* **To do**:
Your answer should consist of the lines in the data below that contain "from".

(Stored data entries)
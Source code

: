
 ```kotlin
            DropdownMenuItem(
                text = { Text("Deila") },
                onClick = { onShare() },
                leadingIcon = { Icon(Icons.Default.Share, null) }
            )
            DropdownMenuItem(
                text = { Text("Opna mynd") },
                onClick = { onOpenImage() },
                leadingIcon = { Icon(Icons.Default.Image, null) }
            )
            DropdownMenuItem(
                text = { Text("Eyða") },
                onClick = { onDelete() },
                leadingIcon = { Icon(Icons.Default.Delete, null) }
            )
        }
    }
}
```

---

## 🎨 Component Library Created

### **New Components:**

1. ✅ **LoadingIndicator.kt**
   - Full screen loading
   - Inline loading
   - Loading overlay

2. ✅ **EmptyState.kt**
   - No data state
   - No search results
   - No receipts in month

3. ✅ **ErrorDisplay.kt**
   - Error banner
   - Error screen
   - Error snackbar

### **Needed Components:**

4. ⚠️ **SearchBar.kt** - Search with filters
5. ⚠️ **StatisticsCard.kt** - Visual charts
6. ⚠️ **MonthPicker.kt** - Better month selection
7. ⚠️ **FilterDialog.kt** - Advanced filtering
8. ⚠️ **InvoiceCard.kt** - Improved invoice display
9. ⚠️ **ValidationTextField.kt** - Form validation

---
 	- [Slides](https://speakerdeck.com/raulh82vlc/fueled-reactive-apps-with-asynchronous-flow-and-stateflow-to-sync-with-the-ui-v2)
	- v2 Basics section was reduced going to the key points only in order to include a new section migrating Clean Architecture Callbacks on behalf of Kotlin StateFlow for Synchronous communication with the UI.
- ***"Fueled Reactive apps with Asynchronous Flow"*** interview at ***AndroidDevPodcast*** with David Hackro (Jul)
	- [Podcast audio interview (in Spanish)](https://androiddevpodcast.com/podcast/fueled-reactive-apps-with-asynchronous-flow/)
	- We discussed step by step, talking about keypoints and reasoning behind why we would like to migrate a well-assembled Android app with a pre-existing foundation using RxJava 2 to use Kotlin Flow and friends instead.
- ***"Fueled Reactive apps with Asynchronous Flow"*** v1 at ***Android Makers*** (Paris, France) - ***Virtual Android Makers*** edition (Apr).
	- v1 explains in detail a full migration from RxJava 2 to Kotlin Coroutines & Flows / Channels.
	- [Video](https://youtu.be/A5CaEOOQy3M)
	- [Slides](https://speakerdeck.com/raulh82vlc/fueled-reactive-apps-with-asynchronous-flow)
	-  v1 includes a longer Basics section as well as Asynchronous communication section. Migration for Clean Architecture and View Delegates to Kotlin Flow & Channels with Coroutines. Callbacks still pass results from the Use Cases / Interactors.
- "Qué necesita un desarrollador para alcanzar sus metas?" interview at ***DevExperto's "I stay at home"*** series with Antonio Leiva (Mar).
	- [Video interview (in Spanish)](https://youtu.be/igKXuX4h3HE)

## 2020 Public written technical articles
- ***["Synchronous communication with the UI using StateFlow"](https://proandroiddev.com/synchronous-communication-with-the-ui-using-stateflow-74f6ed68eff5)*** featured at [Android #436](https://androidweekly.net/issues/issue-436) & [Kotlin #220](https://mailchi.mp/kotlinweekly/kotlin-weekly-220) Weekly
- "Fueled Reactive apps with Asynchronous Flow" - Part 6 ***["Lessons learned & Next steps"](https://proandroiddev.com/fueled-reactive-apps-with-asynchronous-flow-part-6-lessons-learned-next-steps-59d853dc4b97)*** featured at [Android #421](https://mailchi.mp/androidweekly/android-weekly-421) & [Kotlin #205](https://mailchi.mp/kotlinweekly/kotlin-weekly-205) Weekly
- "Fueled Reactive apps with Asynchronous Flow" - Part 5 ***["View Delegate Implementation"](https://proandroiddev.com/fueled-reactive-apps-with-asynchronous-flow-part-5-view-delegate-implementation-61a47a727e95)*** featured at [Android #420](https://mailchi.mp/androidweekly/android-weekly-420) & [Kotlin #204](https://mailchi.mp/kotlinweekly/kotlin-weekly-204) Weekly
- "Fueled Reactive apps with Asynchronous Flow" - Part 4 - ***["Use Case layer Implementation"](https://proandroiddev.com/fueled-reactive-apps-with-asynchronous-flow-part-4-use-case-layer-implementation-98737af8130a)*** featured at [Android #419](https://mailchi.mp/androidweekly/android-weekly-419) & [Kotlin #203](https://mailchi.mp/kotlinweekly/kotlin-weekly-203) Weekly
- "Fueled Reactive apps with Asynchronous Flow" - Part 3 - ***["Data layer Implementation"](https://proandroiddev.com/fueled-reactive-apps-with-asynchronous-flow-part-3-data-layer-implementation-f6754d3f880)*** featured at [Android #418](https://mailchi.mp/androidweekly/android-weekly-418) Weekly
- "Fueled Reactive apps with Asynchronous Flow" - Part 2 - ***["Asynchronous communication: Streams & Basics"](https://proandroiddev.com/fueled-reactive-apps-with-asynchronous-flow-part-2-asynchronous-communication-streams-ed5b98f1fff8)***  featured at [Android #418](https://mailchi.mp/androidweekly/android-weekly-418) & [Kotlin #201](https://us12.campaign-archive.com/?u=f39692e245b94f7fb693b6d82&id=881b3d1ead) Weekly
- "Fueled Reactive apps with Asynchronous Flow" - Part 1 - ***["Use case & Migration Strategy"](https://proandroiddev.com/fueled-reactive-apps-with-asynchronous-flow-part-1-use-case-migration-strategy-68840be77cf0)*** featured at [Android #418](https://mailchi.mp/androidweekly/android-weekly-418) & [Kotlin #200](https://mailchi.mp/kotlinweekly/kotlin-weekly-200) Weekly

* **Written answer**:
	- v1 explains in detail a full migration from RxJava 2 to Kotlin Coroutines & Flows / Channels.
	-  v1 includes a longer Basics section as well as Asynchronous communication section. Migration for Clean Architecture and View Delegates to Kotlin Flow & Channels with Coroutines. Callbacks still pass results from the Use Cases / Interactors.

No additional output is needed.